Replaying Apache Pulsar
Background
Apache Pulsar supports multiple protocols: Kafka-compatible API (primary), HTTP REST API, and gRPC. Since Pulsar provides a Kafka-compatible API, you can use standard Kafka client libraries to interact with Pulsar, making it compatible with Speedscale's Kafka replay approach. Pulsar also supports HTTP REST and gRPC APIs for management and alternative messaging patterns.
For more information about Apache Pulsar, see the Apache Pulsar documentation.
Prerequisites
- speedctl is installed
- Create a snapshot containing the traffic you need.
Standard Replay Approach
Since Apache Pulsar uses Kafka-compatible APIs, you can use Speedscale's standard replay capabilities with Kafka client libraries:
- Capture Production Traffic: Use Speedscale to capture your application's interactions with Apache Pulsar
- Create a Snapshot: Create a snapshot from the captured traffic
- Run a Replay: Use Speedscale's standard replay functionality to replay the traffic
For detailed instructions on using Speedscale's standard replay capabilities, see the Getting Started Guide.

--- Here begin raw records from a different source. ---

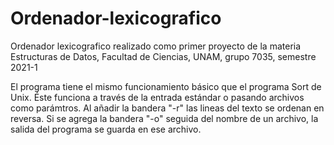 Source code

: # Ordenador-lexicografico
Ordenador lexicografico realizado como primer proyecto de la materia Estructuras de Datos, Facultad de Ciencias, UNAM, grupo 7035, semestre 2021-1

El programa tiene el mismo funcionamiento básico que el programa Sort de Unix. Éste funciona a través de la entrada estándar o pasando archivos como parámtros. Al añadir la bandera "-r" las lineas del texto se ordenan en reversa. Si se agrega la bandera "-o" seguida del nombre de un archivo, la salida del programa se guarda en ese archivo.
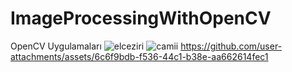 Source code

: # ImageProcessingWithOpenCV
OpenCV Uygulamaları
![elceziri](https://github.com/user-attachments/assets/e73a9986-d59f-4a04-8ea9-478af21c026f)
![camii](https://github.com/user-attachments/assets/90f949d8-85aa-4c4c-9d59-e1e5277dcfdf)
https://github.com/user-attachments/assets/6c6f9bdb-f536-44c1-b38e-aa662614fec1

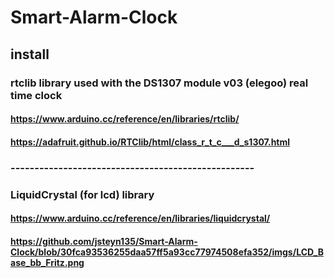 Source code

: # Smart-Alarm-Clock



## install
### rtclib library used with the DS1307 module v03 (elegoo) real time clock
#### https://www.arduino.cc/reference/en/libraries/rtclib/
#### https://adafruit.github.io/RTClib/html/class_r_t_c___d_s1307.html 
### ---------------------------------------------------
### LiquidCrystal (for lcd) library
#### https://www.arduino.cc/reference/en/libraries/liquidcrystal/ 
#### https://github.com/jsteyn135/Smart-Alarm-Clock/blob/30fca93536255daa57ff5a93cc77974508efa352/imgs/LCD_Base_bb_Fritz.png

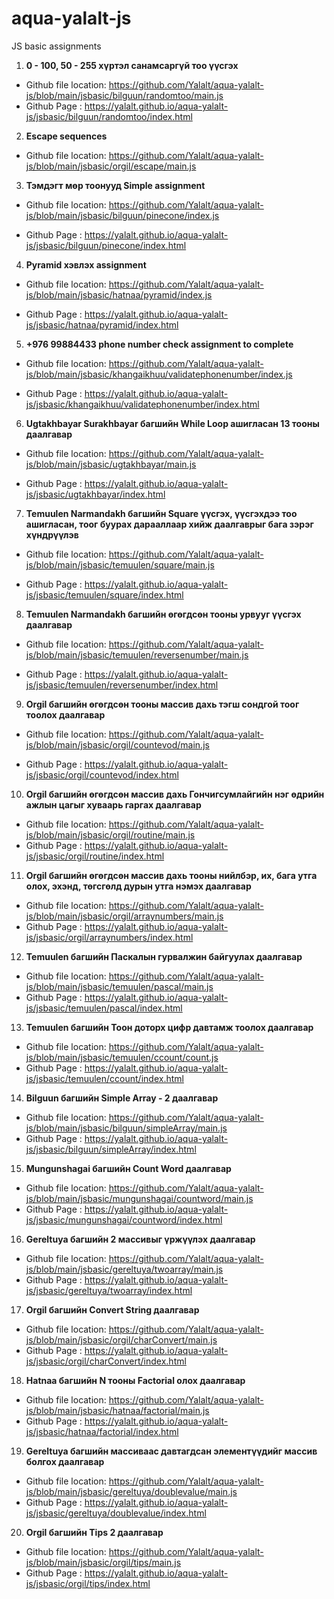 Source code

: # aqua-yalalt-js
JS basic assignments

1. **0 - 100, 50 - 255 хүртэл санамсаргүй тоо үүсгэх**
- Github file location: https://github.com/Yalalt/aqua-yalalt-js/blob/main/jsbasic/bilguun/randomtoo/main.js
- Github Page : https://yalalt.github.io/aqua-yalalt-js/jsbasic/bilguun/randomtoo/index.html

2. **Escape sequences**
- Github file location: https://github.com/Yalalt/aqua-yalalt-js/blob/main/jsbasic/orgil/escape/main.js

3. **Тэмдэгт мөр тоонууд Simple assignment**
- Github file location: https://github.com/Yalalt/aqua-yalalt-js/blob/main/jsbasic/bilguun/pinecone/index.js

- Github Page : https://yalalt.github.io/aqua-yalalt-js/jsbasic/bilguun/pinecone/index.html

4. **Pyramid хэвлэх assignment**
- Github file location: https://github.com/Yalalt/aqua-yalalt-js/blob/main/jsbasic/hatnaa/pyramid/index.js

- Github Page : https://yalalt.github.io/aqua-yalalt-js/jsbasic/hatnaa/pyramid/index.html

5. **+976 99884433 phone number check assignment to complete**
- Github file location: https://github.com/Yalalt/aqua-yalalt-js/blob/main/jsbasic/khangaikhuu/validatephonenumber/index.js

- Github Page : https://yalalt.github.io/aqua-yalalt-js/jsbasic/khangaikhuu/validatephonenumber/index.html

6. **Ugtakhbayar Surakhbayar багшийн While Loop ашигласан 13 тооны даалгавар**
- Github file location: https://github.com/Yalalt/aqua-yalalt-js/blob/main/jsbasic/ugtakhbayar/main.js

- Github Page : https://yalalt.github.io/aqua-yalalt-js/jsbasic/ugtakhbayar/index.html

7. **Temuulen Narmandakh багшийн Square үүсгэх, үүсгэхдээ тоо ашигласан, тоог буурах дарааллаар хийж даалгаврыг бага зэрэг хүндрүүлэв**
- Github file location: https://github.com/Yalalt/aqua-yalalt-js/blob/main/jsbasic/temuulen/square/main.js

- Github Page : https://yalalt.github.io/aqua-yalalt-js/jsbasic/temuulen/square/index.html

8. **Temuulen Narmandakh багшийн өгөгдсөн тооны урвууг үүсгэх даалгавар**
- Github file location: https://github.com/Yalalt/aqua-yalalt-js/blob/main/jsbasic/temuulen/reversenumber/main.js

- Github Page : https://yalalt.github.io/aqua-yalalt-js/jsbasic/temuulen/reversenumber/index.html

9. **Orgil багшийн өгөгдсөн тооны массив дахь тэгш сондгой тоог тоолох даалгавар**
- Github file location: https://github.com/Yalalt/aqua-yalalt-js/blob/main/jsbasic/orgil/countevod/main.js

- Github Page : https://yalalt.github.io/aqua-yalalt-js/jsbasic/orgil/countevod/index.html

10. **Orgil багшийн өгөгдсөн массив дахь Гончигсумлайгийн нэг өдрийн ажлын цагыг хуваарь гаргах даалгавар**
- Github file location: https://github.com/Yalalt/aqua-yalalt-js/blob/main/jsbasic/orgil/routine/main.js
- Github Page : https://yalalt.github.io/aqua-yalalt-js/jsbasic/orgil/routine/index.html

11. **Orgil багшийн өгөгдсөн массив дахь тооны нийлбэр, их, бага утга олох, эхэнд, төгсгөлд дурын утга нэмэх даалгавар**
- Github file location: https://github.com/Yalalt/aqua-yalalt-js/blob/main/jsbasic/orgil/arraynumbers/main.js
- Github Page : https://yalalt.github.io/aqua-yalalt-js/jsbasic/orgil/arraynumbers/index.html

12. **Temuulen багшийн Паскалын гурвалжин байгуулах даалгавар**
- Github file location: https://github.com/Yalalt/aqua-yalalt-js/blob/main/jsbasic/temuulen/pascal/main.js
- Github Page : https://yalalt.github.io/aqua-yalalt-js/jsbasic/temuulen/pascal/index.html
13. **Temuulen багшийн Тоон доторх цифр давтамж тоолох даалгавар**
- Github file location: https://github.com/Yalalt/aqua-yalalt-js/blob/main/jsbasic/temuulen/ccount/count.js
- Github Page : https://yalalt.github.io/aqua-yalalt-js/jsbasic/temuulen/ccount/index.html
14. **Bilguun багшийн Simple Array - 2 даалгавар**
- Github file location: https://github.com/Yalalt/aqua-yalalt-js/blob/main/jsbasic/bilguun/simpleArray/main.js
- Github Page : https://yalalt.github.io/aqua-yalalt-js/jsbasic/bilguun/simpleArray/index.html

15. **Mungunshagai багшийн Count Word даалгавар**
- Github file location: https://github.com/Yalalt/aqua-yalalt-js/blob/main/jsbasic/mungunshagai/countword/main.js
- Github Page : https://yalalt.github.io/aqua-yalalt-js/jsbasic/mungunshagai/countword/index.html
16. **Gereltuya багшийн 2 массивыг үржүүлэх даалгавар**
- Github file location: https://github.com/Yalalt/aqua-yalalt-js/blob/main/jsbasic/gereltuya/twoarray/main.js
- Github Page : https://yalalt.github.io/aqua-yalalt-js/jsbasic/gereltuya/twoarray/index.html
17. **Orgil багшийн Convert String даалгавар**
- Github file location: https://github.com/Yalalt/aqua-yalalt-js/blob/main/jsbasic/orgil/charConvert/main.js
- Github Page : https://yalalt.github.io/aqua-yalalt-js/jsbasic/orgil/charConvert/index.html
18. **Hatnaa багшийн N тооны Factorial олох даалгавар**
- Github file location: https://github.com/Yalalt/aqua-yalalt-js/blob/main/jsbasic/hatnaa/factorial/main.js
- Github Page : https://yalalt.github.io/aqua-yalalt-js/jsbasic/hatnaa/factorial/index.html

19. **Gereltuya багшийн массиваас давтагдсан элементүүдийг массив болгох даалгавар**
- Github file location: https://github.com/Yalalt/aqua-yalalt-js/blob/main/jsbasic/gereltuya/doublevalue/main.js
- Github Page : https://yalalt.github.io/aqua-yalalt-js/jsbasic/gereltuya/doublevalue/index.html

20. **Orgil багшийн Tips 2 даалгавар**
- Github file location: https://github.com/Yalalt/aqua-yalalt-js/blob/main/jsbasic/orgil/tips/main.js
- Github Page : https://yalalt.github.io/aqua-yalalt-js/jsbasic/orgil/tips/index.html
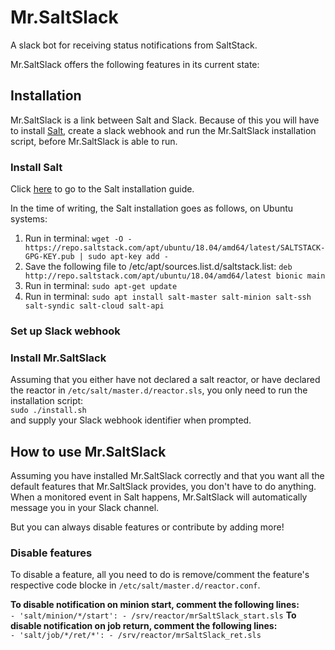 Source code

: # Mr.SaltSlack
A slack bot for receiving status notifications from SaltStack. 

Mr.SaltSlack offers the following features in its current state:  


## Installation
Mr.SaltSlack is a link between Salt and Slack. Because of this you will have to install [Salt](https://repo.saltstack.com/#ubuntu), create a slack webhook and run the Mr.SaltSlack installation script, before Mr.SaltSlack is able to run.  
### Install Salt
Click [here](https://repo.saltstack.com/#ubuntu) to go to the Salt installation guide.  

In the time of writing, the Salt installation goes as follows, on Ubuntu systems:

1. Run in terminal: `wget -O - https://repo.saltstack.com/apt/ubuntu/18.04/amd64/latest/SALTSTACK-GPG-KEY.pub | sudo apt-key add -`
2. Save the following file to /etc/apt/sources.list.d/saltstack.list: `deb http://repo.saltstack.com/apt/ubuntu/18.04/amd64/latest bionic main`
3. Run in terminal: `sudo apt-get update`
4. Run in terminal: `sudo apt install salt-master salt-minion salt-ssh salt-syndic salt-cloud salt-api`

### Set up Slack webhook

### Install Mr.SaltSlack
Assuming that you either have not declared a salt reactor, or have declared the reactor in `/etc/salt/master.d/reactor.sls`, you only need to run the installation script:  
`sudo ./install.sh`  
and supply your Slack webhook identifier when prompted.

## How to use Mr.SaltSlack
Assuming you have installed Mr.SaltSlack correctly and that you want all the default features that Mr.SaltSlack provides, you don't have to do anything. When a monitored event in Salt happens, Mr.SaltSlack will automatically message you in your Slack channel.  
  
But you can always disable features or contribute by adding more!

### Disable features
To disable a feature, all you need to do is remove/comment the feature's respective code blocke in `/etc/salt/master.d/reactor.conf`.  
  
**To disable notification on minion start, comment the following lines:**  
`- 'salt/minion/*/start':
    - /srv/reactor/mrSaltSlack_start.sls`
**To disable notification on job return, comment the following lines:**  
`- 'salt/job/*/ret/*':
    - /srv/reactor/mrSaltSlack_ret.sls`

Alternative: Custom Load Driver Approach
Apache Pulsar supports multiple protocols. The most common approach is using the Kafka-compatible API, which allows you to extract and replay traffic using the same approach as Kafka. For detailed information on extracting Kafka traffic, see the Kafka guide.

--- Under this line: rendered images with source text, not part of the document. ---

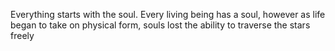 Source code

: Everything starts with the soul.
Every living being has a soul, however as life began to take on physical form, souls lost the ability to traverse the stars freely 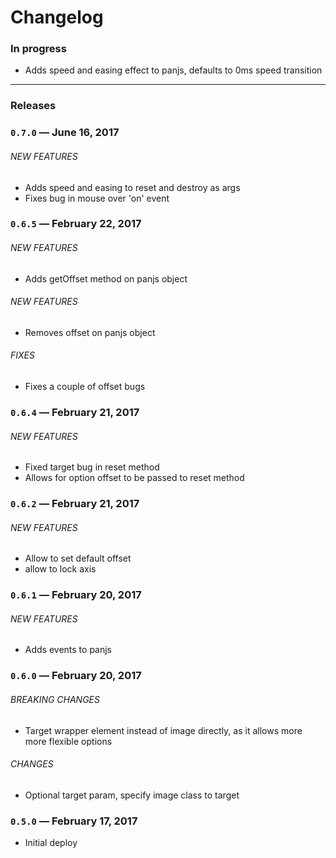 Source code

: # Changelog

### In progress

- Adds speed and easing effect to panjs, defaults to 0ms speed transition

---

### Releases

### `0.7.0` — June 16, 2017

###### NEW FEATURES
- Adds speed and easing to reset and destroy as args
- Fixes bug in mouse over 'on' event


### `0.6.5` — February 22, 2017

###### NEW FEATURES
- Adds getOffset method on panjs object

###### NEW FEATURES
- Removes offset on panjs object

###### FIXES
- Fixes a couple of offset bugs

### `0.6.4` — February 21, 2017

###### NEW FEATURES

- Fixed target bug in reset method
- Allows for option offset to be passed to reset method

### `0.6.2` — February 21, 2017

###### NEW FEATURES

- Allow to set default offset
- allow to lock axis

### `0.6.1` — February 20, 2017

###### NEW FEATURES

- Adds events to panjs

### `0.6.0` — February 20, 2017

###### BREAKING CHANGES

- Target wrapper element instead of image directly, as it allows more more flexible options

###### CHANGES

- Optional target param, specify image class to target

### `0.5.0` — February 17, 2017

- Initial deploy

Method 1: Using Kafka-Compatible API
Pulsar's Kafka-compatible API allows you to use standard Kafka client libraries. Extract message data and timestamps from Pulsar Kafka traffic:
speedctl extract data <snapshot-id> --path kafka.response.FetchResponse.topics.0.partitions.0.records.records.0.valueString --path .ts --filter='(command IS "Fetch")'
Method 2: Using HTTP REST API
If you're using Pulsar's HTTP REST API, extract message payloads:
speedctl extract data <snapshot-id> --path .http.request.body --path .ts
Method 3: Using gRPC API
If you're using Pulsar's gRPC API, you can extract data from gRPC messages. See Speedscale's gRPC documentation for details on extracting gRPC traffic.
Create your producer
Create a custom load producer using Kafka client libraries (for Kafka-compatible API), HTTP client (for REST API), or gRPC client (for gRPC API). The steps are:
- Read the CSV from the previous step
- Create a Kafka producer, HTTP client, or gRPC client configured for Pulsar
- Iterate over the CSV
- For each row, extract the message body and optionally the timestamp
- If timing mode is enabled, wait between messages to match the original recording timing
- Send the message to Pulsar
- Wait for delivery confirmation
Example scripts in multiple languages using Pulsar's Kafka-compatible API are provided below.
- Go
- Java
- TypeScript
- Python
package main
import (
"encoding/csv"
"flag"
"fmt"
"io"
"os"
"time"
// Using Kafka client library for Pulsar's Kafka-compatible API
"github.com/confluentinc/confluent-kafka-go/kafka"
)
var (
respectTiming = flag.Bool("respect-timing", false, "Respect original message timing from recording")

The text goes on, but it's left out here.